Quant aux sanctions, pour le moment, les « désobéisseurs » ne s'en inquiètent pas. « La plus grande sanction, que peut s'infliger un directeur, c'est de ne pas avoir fait passer ces évaluations, de s'être privé pour l'élève de cet outil de travail », confie Philippe Sauret. « J'ai demandé aux inspecteurs de circonscription de rencontrer et de disserter avec eux, de travailler sur la réalité. C'est aujourd'hui que les choses intéressantes vont commencer».
(source : Vannick Berton, Le Progrès, 7 avril 2009)
Les parents d'élèves pour l'évaluation, contre la dévaluation
Suite aux résultats, Marie-Pierre Pras, directrice départementale de la FCPE, déclare : « on n'est pas surpris, mais ces résultats ne veulent rien dire, les remontées n'ont pas été totales, ce n'est donc pas significatif ».
Les parents ne sont évidemment pas contre une évaluation, mais pas de cette manière. « Déjà, les élèves ont été testés sur des notions qu'ils n'ont pas encore vues et cette évaluation intervient quatre mois après le nouveau programme. C'est vraiment n'importe quoi ! », confie Marie-Pierre Pras. Le barème est aussi remis en question par la FCPE. « Ils ont mis en place un barème qui n'était pas prévu, sans nuance. Pour les élèves c'est soit tout juste, soit tout faux, une réponse partiellement correcte est comptée fausse, ça n'est pas normal.
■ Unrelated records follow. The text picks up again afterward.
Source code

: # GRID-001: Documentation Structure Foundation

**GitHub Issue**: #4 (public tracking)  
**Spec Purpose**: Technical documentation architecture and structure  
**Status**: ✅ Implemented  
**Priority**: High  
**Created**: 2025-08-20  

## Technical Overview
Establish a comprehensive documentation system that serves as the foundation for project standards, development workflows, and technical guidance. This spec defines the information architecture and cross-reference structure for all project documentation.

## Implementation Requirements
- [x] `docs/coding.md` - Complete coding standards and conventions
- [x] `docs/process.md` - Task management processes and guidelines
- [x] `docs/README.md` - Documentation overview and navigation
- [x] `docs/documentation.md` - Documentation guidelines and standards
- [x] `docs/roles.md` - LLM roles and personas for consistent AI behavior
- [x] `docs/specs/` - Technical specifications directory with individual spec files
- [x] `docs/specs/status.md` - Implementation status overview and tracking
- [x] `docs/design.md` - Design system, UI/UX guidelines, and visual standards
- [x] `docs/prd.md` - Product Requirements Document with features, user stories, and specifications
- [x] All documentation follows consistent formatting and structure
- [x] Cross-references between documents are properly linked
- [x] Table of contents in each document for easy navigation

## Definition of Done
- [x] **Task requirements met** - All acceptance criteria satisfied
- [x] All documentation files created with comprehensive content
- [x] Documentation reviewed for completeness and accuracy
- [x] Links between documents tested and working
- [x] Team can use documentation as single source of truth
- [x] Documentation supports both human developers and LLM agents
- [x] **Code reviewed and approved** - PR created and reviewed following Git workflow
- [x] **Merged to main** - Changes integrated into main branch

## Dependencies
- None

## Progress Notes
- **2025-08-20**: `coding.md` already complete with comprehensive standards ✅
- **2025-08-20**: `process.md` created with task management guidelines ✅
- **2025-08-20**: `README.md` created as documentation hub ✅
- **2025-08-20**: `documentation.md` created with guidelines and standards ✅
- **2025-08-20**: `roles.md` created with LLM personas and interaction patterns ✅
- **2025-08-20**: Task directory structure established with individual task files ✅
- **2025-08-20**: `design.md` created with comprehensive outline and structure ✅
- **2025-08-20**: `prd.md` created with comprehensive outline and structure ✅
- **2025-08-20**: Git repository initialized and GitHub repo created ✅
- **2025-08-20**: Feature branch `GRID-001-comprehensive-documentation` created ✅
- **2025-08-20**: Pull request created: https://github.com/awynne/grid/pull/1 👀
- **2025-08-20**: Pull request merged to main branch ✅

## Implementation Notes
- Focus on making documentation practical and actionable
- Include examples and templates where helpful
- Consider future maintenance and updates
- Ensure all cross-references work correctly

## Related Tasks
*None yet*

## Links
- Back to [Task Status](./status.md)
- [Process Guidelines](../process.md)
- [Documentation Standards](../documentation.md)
Avec ces résultats, un élève peut croire qu'il est mauvais alors, que cela n'est pas vraiment le cas ».
Cette première en matière d'évaluation, n'est donc pas pour les parents une réussite. « Telle qu'elle a été conduite cette année, nous ne sommes pas favorables. Et puis, les élèves sont déjà évalués toute l'année par leurs enseignants », reconnaît la directrice départementale de la FCPE. La fédération de parents d'élèves dénonce à nouveau ces évaluations, qui ne font rien de plus que « pointer les inégalités entre les enfants, et permettent des jeux de comparaison entre les classes et les écoles issues de territoires différents».
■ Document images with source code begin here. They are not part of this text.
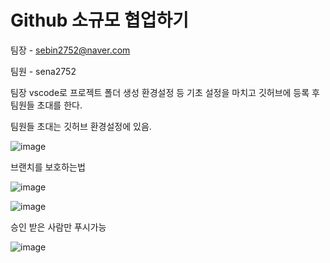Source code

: # Github 소규모 협업하기

팀장 - sebin2752@naver.com

팀원 - sena2752

팀장 vscode로 프로젝트 폴더 생성 환경설정 등 기초 설정을 마치고 깃허브에 등록 후 팀원들 초대를 한다.

팀원들 초대는 깃허브 환경설정에 있음.

![image](https://github.com/user-attachments/assets/4835f6fb-ecb9-4120-bbe0-aba2a229426e)

브랜치를 보호하는법

![image](https://github.com/user-attachments/assets/ce2cdc3f-7116-41a1-85ae-49b00edfcc94)

![image](https://github.com/user-attachments/assets/6c1eabb6-c4b3-49eb-9d9e-88b542398e32)

승인 받은 사람만 푸시가능

![image](https://github.com/user-attachments/assets/b1db5488-8f9b-4a53-9f25-972ce4d5da1e)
La fédération de parents d'élèves a d'ailleurs soutenu toutes les écoles qui ont refusé de faire passer les évaluations, ou qui n'ont pas envoyé les résultats au ministère de l'Éducation. « On ne peut pas demander aux enseignants d'envoyer leurs élèves au « casse-pipe » de gaieté de cœur, quand ils savent que les notions n'ont pas encore été vues». Pour eux, le but d'une évaluation est d'aider le maître à repérer les difficultés de ses élèves et à individualiser le suivi, et non pas de faire « des statistiques inutiles ».
La FCPE a, dans un courrier envoyé à Xavier Darcos en mars, demandé l'abandon de ces évaluations au profit d'évaluations élaborées par la Depp (Direction de l'évaluation, de la prospective et de la performance du ministère de l'Éducation nationale), qui permettraient un réel pilotage du système éducatif. Pour les parents le gouvernement n'a pas convaincu par ces évaluations.
(source : Vannick Berton, Le Progrès, 7 avril 2009)
Les résultats dans l'Ain (source officielle) :
Français : 48 % des élèves ont eu plus de 39 bonnes réponses sur 60 ("acquis très solides") et 5 % des élèves ont eu moins de 20 bonnes réponses ("élèves n'auyant pas les acquis suffisants").